L’errore principale secondo il Rapporto è di non aver completamente monopolizzato il settore delle e-cig alla stregua di quello delle sigarette tradizionali. Non avere, cioè, fatto sì che lo Stato potesse scegliere e decidere chi avrebbe potuto vendere, a quale prezzo, con quale ricavo e con quale guadagno. L’auspicio di Logista – fortunatamente andato inascoltato dagli attuali esponenti di governo – parlava chiaro, “per quanto la correlata regolamentazione secondaria intervenuta in seguito sull’argomento possa apparire prime facie volta a definire requisiti, modalità e tempistiche entro i quali i soggetti diversi dalle tabaccherie devono operare per ottenere l’autorizzazione alla vendita delle e-cig, in realtà l’impatto dell’intera disciplina risulta tale da consentire un’estensione della rete di vendita ad un numero indefinito di operatori, potenzialmente illimitato, rappresentando questo un netto contrasto con quegli obiettivi pubblici più volte citati.
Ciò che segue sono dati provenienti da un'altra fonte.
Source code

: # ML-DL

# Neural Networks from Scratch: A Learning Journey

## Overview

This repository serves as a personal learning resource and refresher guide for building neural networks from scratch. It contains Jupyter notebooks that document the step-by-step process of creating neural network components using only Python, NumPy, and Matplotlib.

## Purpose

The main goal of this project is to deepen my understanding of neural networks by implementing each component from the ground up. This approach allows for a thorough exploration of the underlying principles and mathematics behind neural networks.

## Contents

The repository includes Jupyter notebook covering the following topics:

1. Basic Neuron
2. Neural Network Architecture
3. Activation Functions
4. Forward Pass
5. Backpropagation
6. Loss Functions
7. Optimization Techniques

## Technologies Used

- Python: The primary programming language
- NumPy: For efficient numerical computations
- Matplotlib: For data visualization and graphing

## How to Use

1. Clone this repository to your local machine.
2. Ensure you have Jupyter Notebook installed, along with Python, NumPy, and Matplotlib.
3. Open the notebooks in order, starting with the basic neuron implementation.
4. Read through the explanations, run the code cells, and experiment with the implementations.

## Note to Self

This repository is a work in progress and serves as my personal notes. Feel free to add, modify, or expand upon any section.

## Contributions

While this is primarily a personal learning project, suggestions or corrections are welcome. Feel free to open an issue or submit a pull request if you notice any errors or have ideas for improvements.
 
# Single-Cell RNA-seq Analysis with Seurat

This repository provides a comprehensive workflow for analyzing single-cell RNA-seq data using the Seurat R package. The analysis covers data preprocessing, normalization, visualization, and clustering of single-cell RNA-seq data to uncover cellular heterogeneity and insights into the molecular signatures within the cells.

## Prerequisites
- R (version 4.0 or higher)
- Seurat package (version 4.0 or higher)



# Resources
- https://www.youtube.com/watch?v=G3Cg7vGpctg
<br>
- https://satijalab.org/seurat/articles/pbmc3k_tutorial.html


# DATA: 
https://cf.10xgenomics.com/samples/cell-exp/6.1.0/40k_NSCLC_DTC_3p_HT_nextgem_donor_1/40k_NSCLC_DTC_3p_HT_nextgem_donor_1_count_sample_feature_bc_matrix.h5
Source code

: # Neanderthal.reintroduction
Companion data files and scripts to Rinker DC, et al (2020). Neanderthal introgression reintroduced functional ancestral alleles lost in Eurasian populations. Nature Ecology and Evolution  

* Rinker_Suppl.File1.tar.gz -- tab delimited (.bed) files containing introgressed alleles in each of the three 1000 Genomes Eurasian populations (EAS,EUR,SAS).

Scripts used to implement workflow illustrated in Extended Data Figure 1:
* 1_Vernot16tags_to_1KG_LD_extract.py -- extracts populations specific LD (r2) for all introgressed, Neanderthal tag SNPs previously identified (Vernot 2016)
Diversamente la presenza di una rete di concessionari che, sia in fase di distribuzione primaria che secondaria, operi in modo centralizzato e costantemente controllato, così come oggi avviene per il settore del tabacco, rappresenta la più alta garanzia per il raggiungimento di un equilibrio di mercato assolutamente conforme alle legittime aspettative dello Stato e dell’intero settore. In sostanza, invece, con la Legge di Bilancio 2017, di fronte ad un prodotto che certamente rappresenta un importante scenario evolutivo per il settore, ma di fatto ne costituisce una porzione alquanto modesta, si è così delineata una rete di vendita al dettaglio con dimensioni pari quasi al doppio di quelle previste per il tabacco, senza considerare i punti vendita di futura creazione. Un tale ampliamento della rete, dunque, implica evidentemente l’oggettiva difficoltà per lo Stato di operare un controllo efficace ed efficiente, con conseguenze tali da pregiudicare il corretto funzionamento del mercato ed il proliferare di fenomeni elusivi”. Con l’approvando decreto Fiscale, la storia ha invece scelto di percorrere una strada diversa rispetto quella che era stata tracciata dai forti poteri del tabacco.